The USTR’s efforts included the identification of new areas for cooperation, including with regard to India’s tariff and tax regime, intellectual property rights, investment climate and regulatory hurdles.
As part of their trade dialogue, Schwab and Kamal Nath convened the fourth ministerial-level meeting of the TPF in April 2007. Through regular dialogue under the TPF, the US and India seek to remove impediments to bilateral trade by anticipating potential trade problems and jointly resolving concerns early.
The TPF serves as the umbrella for five focus groups: Agriculture, Tariff and Non-Tariff Barriers, Services, Investment, and Innovation and Creativity (in particular intellectual property rights issues).
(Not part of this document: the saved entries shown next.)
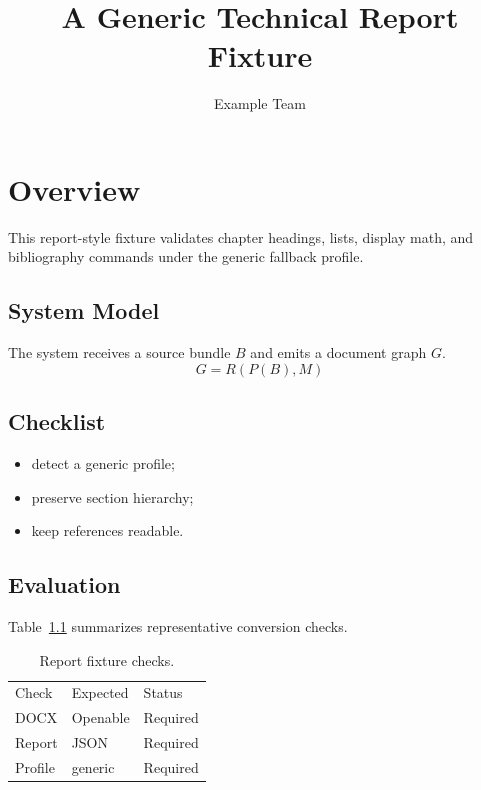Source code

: \documentclass{report}
\begin{document}
\title{A Generic Technical Report Fixture}
\author{Example Team}
\maketitle
\chapter{Overview}
This report-style fixture validates chapter headings, lists, display math, and bibliography commands under the generic fallback profile.
\section{System Model}
The system receives a source bundle $B$ and emits a document graph $G$.
\begin{equation}
  G = R(P(B), M) \label{eq:graph-render}
\end{equation}
\section{Checklist}
\begin{itemize}
  \item detect a generic profile;
  \item preserve section hierarchy;
  \item keep references readable.
\end{itemize}
\section{Evaluation}
Table~\ref{tab:generic-report} summarizes representative conversion checks.
\begin{table}[ht]
\centering
\begin{tabular}{lll}
Check & Expected & Status\\
DOCX & Openable & Required\\
Report & JSON & Required\\
Profile & generic & Required\\
\end{tabular}
\caption{Report fixture checks.}
\label{tab:generic-report}
\end{table}


\end{document}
Deputy USTR Karan Bhatia and Indian Commerce Secretary Gopal Pillai oversaw ongoing focus group discussions throughout 2007 to address priority issues such as foreign direct investment caps, intellectual property rights protection, telecommunications policy and market access for a wide range of manufactured and agricultural products and services.
Schwab and Kamal Nath met on several other occasions in 2007. They participated in the US-India Economic Dialogue and US-India CEO Forum events held in New York City in September.
These events included discussions among US and Indian Cabinet-level and other senior government officials focused on trade and economic affairs.
Top government officials from both countries also met with CEOs from major US and Indian corporations with the goal of reviewing progress, and building momentum for our bilateral trade and investment relationship.
Schwab and Kamal Nath also met a number of times in the context of the Doha Development Round negotiations in an effort to find common ground in the pursuit of an ambitious outcome.
Multilaterally too, the US continues to lead efforts towards concluding an ambitious Doha Development Round, the report said.
Concluding an ambitious Doha Round is President George Bush’s top trade negotiating priority and will generate economic growth through new trade flows in agriculture, industrial goods and services - helping to lift millions of people in developing counties out of poverty, it said.
“The administration realises that a window of opportunity exists to conclude the Doha Round this year and looks forward to working with our trading partners to achieve the ambitious and balanced outcome that will be necessary for a successful agreement,” the report said.